**GOAL OF THE EXERCISE:**
Bring together every line in the data that includes "PDdcat".
*** Opening of GIVEN INFORMATION ***
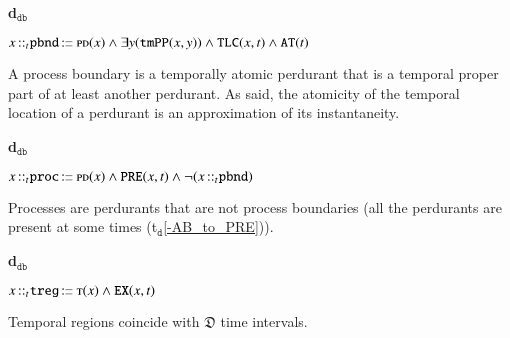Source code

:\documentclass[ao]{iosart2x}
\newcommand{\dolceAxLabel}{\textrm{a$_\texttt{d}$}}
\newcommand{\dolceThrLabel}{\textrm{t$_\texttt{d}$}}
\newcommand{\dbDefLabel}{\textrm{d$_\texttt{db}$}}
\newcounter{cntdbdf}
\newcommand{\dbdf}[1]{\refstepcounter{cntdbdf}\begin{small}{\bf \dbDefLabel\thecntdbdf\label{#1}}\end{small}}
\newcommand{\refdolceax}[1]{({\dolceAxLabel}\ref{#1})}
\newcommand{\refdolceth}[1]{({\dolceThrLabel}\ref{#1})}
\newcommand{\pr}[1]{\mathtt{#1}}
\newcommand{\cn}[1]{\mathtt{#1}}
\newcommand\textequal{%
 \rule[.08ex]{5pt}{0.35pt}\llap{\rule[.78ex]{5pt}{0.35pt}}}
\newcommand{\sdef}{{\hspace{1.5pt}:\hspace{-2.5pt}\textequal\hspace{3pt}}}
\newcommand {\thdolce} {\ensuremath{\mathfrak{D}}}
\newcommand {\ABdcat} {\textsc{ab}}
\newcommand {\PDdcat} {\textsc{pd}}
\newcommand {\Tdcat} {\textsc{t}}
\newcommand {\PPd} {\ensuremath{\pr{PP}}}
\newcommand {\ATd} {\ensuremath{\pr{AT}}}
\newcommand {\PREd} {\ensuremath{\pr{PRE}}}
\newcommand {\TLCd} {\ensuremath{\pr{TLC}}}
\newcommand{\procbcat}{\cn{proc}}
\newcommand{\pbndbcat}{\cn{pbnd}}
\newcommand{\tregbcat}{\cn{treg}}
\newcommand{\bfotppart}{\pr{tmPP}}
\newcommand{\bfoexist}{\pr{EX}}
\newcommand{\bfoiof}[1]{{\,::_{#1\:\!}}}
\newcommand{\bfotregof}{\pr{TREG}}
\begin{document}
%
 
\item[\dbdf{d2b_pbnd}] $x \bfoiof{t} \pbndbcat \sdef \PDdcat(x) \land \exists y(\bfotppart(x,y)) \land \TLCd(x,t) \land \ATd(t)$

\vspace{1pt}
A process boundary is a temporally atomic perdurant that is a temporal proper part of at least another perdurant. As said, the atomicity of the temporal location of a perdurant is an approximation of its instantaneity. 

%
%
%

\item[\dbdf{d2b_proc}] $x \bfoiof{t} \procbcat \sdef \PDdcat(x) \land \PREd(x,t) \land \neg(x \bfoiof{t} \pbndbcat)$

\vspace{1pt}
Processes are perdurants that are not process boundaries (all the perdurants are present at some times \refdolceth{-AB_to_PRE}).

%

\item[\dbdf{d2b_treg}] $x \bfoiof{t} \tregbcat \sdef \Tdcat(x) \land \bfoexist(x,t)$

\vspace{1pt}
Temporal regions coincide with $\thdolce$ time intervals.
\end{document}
*** Close of GIVEN INFORMATION ***
*** Opening of GIVEN INFORMATION ***
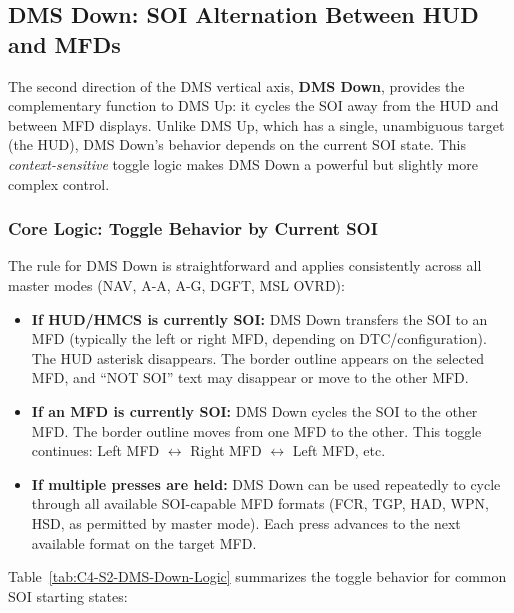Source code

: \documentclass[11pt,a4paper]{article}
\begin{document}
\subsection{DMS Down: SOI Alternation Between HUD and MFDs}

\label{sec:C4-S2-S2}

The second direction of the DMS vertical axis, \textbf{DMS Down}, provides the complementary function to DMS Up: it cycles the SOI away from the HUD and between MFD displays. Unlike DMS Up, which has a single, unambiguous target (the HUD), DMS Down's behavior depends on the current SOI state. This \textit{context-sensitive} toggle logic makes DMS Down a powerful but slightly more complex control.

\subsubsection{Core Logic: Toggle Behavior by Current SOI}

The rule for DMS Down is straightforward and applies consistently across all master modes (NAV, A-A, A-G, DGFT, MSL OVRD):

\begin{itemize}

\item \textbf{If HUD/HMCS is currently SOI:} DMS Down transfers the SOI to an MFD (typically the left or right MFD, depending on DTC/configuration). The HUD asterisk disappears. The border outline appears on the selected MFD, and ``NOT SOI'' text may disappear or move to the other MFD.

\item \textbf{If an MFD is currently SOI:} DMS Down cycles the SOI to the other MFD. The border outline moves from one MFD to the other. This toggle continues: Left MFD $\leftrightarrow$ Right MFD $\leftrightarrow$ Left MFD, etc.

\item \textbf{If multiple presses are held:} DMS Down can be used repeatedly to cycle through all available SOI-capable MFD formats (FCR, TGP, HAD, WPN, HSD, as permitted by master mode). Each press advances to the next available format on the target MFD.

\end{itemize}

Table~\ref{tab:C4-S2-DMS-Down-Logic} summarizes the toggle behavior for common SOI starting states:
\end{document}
*** Close of GIVEN INFORMATION ***
**RESULT FOR THIS TASK:**
\newcommand {\PDdcat} {\textsc{pd}}
\item[\dbdf{d2b_pbnd}] $x \bfoiof{t} \pbndbcat \sdef \PDdcat(x) \land \exists y(\bfotppart(x,y)) \land \TLCd(x,t) \land \ATd(t)$
\item[\dbdf{d2b_proc}] $x \bfoiof{t} \procbcat \sdef \PDdcat(x) \land \PREd(x,t) \land \neg(x \bfoiof{t} \pbndbcat)$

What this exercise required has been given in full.